(Stored dataset items)
○ ○ ○ ○

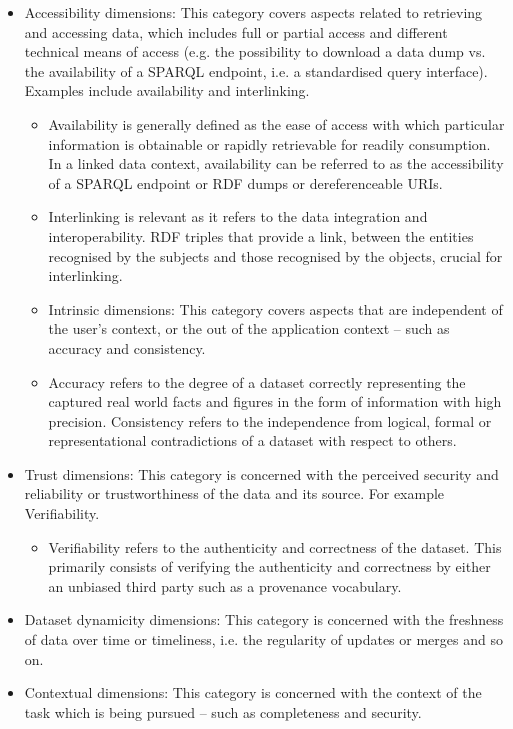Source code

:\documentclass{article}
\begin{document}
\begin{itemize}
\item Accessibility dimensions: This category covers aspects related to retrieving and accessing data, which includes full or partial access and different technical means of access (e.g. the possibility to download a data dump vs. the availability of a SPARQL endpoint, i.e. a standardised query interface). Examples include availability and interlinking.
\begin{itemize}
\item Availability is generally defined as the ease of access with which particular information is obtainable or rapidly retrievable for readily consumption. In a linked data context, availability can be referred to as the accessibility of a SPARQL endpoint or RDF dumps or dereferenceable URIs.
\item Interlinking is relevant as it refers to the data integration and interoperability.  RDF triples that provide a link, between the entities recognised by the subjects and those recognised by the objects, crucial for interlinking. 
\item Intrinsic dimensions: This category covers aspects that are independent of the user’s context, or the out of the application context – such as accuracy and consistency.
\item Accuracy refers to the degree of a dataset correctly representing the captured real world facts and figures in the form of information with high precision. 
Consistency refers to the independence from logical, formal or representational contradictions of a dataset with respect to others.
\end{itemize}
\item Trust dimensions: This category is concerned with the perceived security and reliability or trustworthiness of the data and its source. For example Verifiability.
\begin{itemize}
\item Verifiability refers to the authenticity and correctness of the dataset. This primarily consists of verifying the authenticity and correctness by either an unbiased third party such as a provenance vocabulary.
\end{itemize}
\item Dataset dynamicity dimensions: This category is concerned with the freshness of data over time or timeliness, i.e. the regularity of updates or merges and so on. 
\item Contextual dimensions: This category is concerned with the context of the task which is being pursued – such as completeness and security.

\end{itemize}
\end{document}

○ ○ ○ ○

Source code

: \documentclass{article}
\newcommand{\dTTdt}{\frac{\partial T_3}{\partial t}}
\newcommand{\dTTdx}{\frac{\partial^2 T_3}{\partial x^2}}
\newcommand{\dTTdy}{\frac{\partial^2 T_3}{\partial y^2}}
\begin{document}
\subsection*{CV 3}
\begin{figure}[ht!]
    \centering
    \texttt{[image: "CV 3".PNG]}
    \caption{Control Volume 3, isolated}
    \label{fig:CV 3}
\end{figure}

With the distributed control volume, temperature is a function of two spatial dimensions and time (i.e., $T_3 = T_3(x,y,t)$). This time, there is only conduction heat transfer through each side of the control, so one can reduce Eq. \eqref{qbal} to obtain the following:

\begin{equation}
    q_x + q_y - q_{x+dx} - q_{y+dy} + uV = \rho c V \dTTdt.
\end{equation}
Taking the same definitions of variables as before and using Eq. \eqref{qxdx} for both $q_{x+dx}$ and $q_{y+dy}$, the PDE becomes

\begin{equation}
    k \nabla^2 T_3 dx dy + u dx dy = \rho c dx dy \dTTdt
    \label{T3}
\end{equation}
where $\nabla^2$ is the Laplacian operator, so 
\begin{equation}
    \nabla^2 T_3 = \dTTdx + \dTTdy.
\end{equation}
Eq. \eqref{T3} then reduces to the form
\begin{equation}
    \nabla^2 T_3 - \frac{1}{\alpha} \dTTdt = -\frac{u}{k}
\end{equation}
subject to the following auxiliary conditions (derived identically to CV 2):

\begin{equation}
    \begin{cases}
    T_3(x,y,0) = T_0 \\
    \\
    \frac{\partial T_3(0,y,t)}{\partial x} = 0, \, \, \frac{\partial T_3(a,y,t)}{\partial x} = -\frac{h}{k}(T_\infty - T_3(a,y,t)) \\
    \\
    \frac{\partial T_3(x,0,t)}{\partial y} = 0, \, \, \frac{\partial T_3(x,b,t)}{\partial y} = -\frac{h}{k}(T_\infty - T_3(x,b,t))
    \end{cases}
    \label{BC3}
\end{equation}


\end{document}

○ ○ ○ ○

Look through the records and give only the number of lines where the string "endpoint" appears.

2